What to work on:
Each entry needs to be duplicated exactly.

Supplied data:
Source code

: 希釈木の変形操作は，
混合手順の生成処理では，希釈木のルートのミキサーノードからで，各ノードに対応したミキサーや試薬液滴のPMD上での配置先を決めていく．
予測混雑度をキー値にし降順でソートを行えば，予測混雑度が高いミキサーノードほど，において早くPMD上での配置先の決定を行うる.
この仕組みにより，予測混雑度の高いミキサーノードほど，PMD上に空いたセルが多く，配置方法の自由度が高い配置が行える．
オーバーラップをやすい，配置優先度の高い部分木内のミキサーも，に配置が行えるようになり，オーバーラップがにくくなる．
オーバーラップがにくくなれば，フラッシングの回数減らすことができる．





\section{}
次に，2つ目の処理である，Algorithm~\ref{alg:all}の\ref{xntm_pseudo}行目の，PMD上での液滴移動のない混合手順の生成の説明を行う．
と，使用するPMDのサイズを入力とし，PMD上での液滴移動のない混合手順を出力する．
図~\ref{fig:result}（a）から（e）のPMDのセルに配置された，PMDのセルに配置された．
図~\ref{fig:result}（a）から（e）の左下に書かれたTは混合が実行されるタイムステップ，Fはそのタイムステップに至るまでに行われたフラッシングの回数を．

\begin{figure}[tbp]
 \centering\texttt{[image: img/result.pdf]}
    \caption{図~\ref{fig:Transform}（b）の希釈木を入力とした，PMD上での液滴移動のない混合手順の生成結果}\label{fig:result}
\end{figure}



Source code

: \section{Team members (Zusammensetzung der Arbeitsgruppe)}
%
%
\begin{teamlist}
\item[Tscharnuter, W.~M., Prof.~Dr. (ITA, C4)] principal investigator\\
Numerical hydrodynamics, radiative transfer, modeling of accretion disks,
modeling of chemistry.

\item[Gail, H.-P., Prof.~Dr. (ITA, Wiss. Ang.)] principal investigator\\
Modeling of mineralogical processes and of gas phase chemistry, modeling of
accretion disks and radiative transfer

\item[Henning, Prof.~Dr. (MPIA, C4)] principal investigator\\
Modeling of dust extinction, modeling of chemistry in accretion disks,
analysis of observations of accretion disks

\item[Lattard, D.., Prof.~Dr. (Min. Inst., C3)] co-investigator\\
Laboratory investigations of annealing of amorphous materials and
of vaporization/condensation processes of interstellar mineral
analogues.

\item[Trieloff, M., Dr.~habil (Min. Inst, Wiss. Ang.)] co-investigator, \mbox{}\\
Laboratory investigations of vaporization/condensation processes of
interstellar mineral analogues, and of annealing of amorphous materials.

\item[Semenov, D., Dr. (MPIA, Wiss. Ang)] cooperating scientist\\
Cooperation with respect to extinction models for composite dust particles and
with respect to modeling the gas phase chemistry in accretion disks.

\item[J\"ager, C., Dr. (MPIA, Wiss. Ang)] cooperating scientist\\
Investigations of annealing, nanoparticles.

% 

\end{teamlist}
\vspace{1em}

Written answer:
Source code

: 希釈木の変形操作は，
混合手順の生成処理では，希釈木のルートのミキサーノードからで，各ノードに対応したミキサーや試薬液滴のPMD上での配置先を決めていく．
予測混雑度をキー値にし降順でソートを行えば，予測混雑度が高いミキサーノードほど，において早くPMD上での配置先の決定を行うる.
この仕組みにより，予測混雑度の高いミキサーノードほど，PMD上に空いたセルが多く，配置方法の自由度が高い配置が行える．
オーバーラップをやすい，配置優先度の高い部分木内のミキサーも，に配置が行えるようになり，オーバーラップがにくくなる．
オーバーラップがにくくなれば，フラッシングの回数減らすことができる．





\section{}
次に，2つ目の処理である，Algorithm~\ref{alg:all}の\ref{xntm_pseudo}行目の，PMD上での液滴移動のない混合手順の生成の説明を行う．
と，使用するPMDのサイズを入力とし，PMD上での液滴移動のない混合手順を出力する．
図~\ref{fig:result}（a）から（e）のPMDのセルに配置された，PMDのセルに配置された．
図~\ref{fig:result}（a）から（e）の左下に書かれたTは混合が実行されるタイムステップ，Fはそのタイムステップに至るまでに行われたフラッシングの回数を．

\begin{figure}[tbp]
 \centering\texttt{[image: img/result.pdf]}
    \caption{図~\ref{fig:Transform}（b）の希釈木を入力とした，PMD上での液滴移動のない混合手順の生成結果}\label{fig:result}
\end{figure}



Source code

: \section{Team members (Zusammensetzung der Arbeitsgruppe)}
%
%
\begin{teamlist}
\item[Tscharnuter, W.~M., Prof.~Dr. (ITA, C4)] principal investigator\\
Numerical hydrodynamics, radiative transfer, modeling of accretion disks,
modeling of chemistry.

\item[Gail, H.-P., Prof.~Dr. (ITA, Wiss. Ang.)] principal investigator\\
Modeling of mineralogical processes and of gas phase chemistry, modeling of
accretion disks and radiative transfer

\item[Henning, Prof.~Dr. (MPIA, C4)] principal investigator\\
Modeling of dust extinction, modeling of chemistry in accretion disks,
analysis of observations of accretion disks

\item[Lattard, D.., Prof.~Dr. (Min. Inst., C3)] co-investigator\\
Laboratory investigations of annealing of amorphous materials and
of vaporization/condensation processes of interstellar mineral
analogues.

\item[Trieloff, M., Dr.~habil (Min. Inst, Wiss. Ang.)] co-investigator, \mbox{}\\
Laboratory investigations of vaporization/condensation processes of
interstellar mineral analogues, and of annealing of amorphous materials.

\item[Semenov, D., Dr. (MPIA, Wiss. Ang)] cooperating scientist\\
Cooperation with respect to extinction models for composite dust particles and
with respect to modeling the gas phase chemistry in accretion disks.

\item[J\"ager, C., Dr. (MPIA, Wiss. Ang)] cooperating scientist\\
Investigations of annealing, nanoparticles.

% 

\end{teamlist}
\vspace{1em}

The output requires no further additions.